The Hitchhiker's Guide to the Galaxy (2005). Radio, TV, records, the stage, comics, even a computer game. Douglas Adams's massively popular riff on the end of the world has been with us for literally decades in practically every form imaginable except, oddly, a movie. It finally arrived to open this year's strange summer season and met with a mixed reception. But the New York Times's Manohla Dargis found it "hugely likable," noting that the filmmakers "have held onto a genuine sense of childlike wonder, which works as a nice corrective to what might otherwise come across as an overabundance of hip." And don't forget your towel.
Nobody Knows (2004). "Prime movie-of-the-week material," notes Filmbrain. "Four children, ranging in age from five to twelve, are left to fend for themselves in a Tokyo apartment after their mother abandons them. A thousand and one dire films could easily have been made from this premise, yet Koreeda manages to avoid every possible cliché and pitfall (and there are many) in his take on events that actually did occur back in 1988.... Nobody Knows isn't always an easy film to watch - as the seasons go by and the conditions worsen (the film was shot chronologically), it becomes increasingly uncomfortable to passively observe the inevitable downward spiral. Still, it's one that shouldn't be missed."
Head-On (2004). Before Head-On went on to win the Golden Bear at the Berlin Film Festival, David Hudson called it "an exhilarating return to what even [the director] calls the 'Fatih Akin film'... This is one of the most alive and lively films in Competition, thanks evidently to Akin's semi-improvisational approach and thanks most definitely to the two leads, Birol Ünel as Cahit and newcomer Sibel Kekilli, who plays a girl from a conservative Turkish family in Hamburg. She wants out, she wants sex, she wants to get high, to do what she wants whenever she wants... Cahit's situation: Depressed and depressing and yet in a ferociously amusing way. Until he rams his car into a wall. At the hospital, he meets Sibil; she's just slashed her wrists. And she has an idea: If he marries her, she'll clean his place and stay out of his way and her family will leave her alone. A marriage of convenience for both, in other words. They'll live their own lives and most certainly will not fall in love. Well. Yes, it happens, but it's the journey, not the destination (which isn't as predictable as it might seem at first) that makes this a favorite with press who hooted and cheered as Akin and his cast entered the press conference."

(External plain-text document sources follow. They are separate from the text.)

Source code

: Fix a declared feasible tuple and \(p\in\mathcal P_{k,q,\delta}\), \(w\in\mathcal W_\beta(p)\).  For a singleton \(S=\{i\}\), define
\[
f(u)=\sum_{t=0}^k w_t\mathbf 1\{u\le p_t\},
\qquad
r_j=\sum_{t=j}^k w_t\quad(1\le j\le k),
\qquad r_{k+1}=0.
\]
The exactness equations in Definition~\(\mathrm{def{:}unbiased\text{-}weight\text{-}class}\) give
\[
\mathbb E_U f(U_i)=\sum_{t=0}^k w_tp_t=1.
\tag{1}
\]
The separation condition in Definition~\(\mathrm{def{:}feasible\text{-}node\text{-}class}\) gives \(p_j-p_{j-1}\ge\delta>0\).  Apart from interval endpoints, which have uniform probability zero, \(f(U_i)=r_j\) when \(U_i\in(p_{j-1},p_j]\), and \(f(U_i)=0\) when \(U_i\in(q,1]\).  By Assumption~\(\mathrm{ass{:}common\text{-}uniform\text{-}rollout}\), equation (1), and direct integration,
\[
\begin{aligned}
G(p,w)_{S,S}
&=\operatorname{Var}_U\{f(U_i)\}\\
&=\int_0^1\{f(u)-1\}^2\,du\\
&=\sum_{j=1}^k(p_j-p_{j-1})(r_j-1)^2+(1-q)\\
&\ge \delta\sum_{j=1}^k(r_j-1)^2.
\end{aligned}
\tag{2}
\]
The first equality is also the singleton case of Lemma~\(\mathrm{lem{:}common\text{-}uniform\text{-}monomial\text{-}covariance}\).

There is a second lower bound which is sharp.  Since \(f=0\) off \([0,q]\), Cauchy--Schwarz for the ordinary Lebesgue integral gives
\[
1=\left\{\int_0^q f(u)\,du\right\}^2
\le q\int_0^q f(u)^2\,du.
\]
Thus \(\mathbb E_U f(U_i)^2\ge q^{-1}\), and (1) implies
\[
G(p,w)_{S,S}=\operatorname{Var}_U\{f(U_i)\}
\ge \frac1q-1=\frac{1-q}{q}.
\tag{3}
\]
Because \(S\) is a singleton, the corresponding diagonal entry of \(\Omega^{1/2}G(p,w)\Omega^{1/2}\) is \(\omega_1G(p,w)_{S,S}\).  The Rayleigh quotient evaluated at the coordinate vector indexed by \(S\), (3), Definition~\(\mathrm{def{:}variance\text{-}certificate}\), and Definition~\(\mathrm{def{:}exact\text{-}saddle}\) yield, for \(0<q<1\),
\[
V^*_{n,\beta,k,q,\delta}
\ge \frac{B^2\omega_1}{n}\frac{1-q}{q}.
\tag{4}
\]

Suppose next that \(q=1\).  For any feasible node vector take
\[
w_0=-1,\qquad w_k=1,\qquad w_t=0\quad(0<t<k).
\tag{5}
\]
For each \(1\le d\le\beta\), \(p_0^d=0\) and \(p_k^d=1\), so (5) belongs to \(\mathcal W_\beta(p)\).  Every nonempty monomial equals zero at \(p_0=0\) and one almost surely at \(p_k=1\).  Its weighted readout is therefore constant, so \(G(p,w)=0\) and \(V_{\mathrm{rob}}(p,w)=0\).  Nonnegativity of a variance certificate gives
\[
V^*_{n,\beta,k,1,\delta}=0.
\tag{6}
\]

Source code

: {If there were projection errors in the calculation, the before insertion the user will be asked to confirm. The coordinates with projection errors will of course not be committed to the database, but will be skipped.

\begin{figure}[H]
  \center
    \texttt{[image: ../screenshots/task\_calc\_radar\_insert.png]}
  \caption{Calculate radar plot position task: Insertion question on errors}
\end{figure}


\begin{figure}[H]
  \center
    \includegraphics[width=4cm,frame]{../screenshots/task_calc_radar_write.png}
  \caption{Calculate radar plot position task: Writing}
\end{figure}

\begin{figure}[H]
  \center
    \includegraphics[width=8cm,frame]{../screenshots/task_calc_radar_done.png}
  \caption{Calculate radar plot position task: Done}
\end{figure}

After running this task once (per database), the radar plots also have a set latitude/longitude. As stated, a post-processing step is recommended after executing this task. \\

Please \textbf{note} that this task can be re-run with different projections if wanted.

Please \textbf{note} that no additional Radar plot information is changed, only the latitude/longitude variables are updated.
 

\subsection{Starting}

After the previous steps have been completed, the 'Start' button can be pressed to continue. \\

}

Though she lives in Paris now, the roots of Margarethe von Trotta's career are deeply embedded in the New German Cinema of the 70s and 80s. She acted in a few Fassbinder films and eventually married Volker Schlöndorff, with whom she co-directed The Lost Honor of Katharina Blum (and they would eventually divorce). She broke out on her own with The Second Awakening of Christa Klages, "an acutely observed reflection on her favorite theme: the powerful (and often mysterious) psychic bond among women," as Scott Tobias has written for the AV Club. Two other von Trotta films are out today as well: Sisters, or the Balance of Happiness (1981), which Janet Maslin in the New York Times called "a quietly accomplished film, and often a very good one, skillful in its examination of both the separateness and the similarity of these two women"; and Sheer Madness (1983), which is an intriguing record of its era.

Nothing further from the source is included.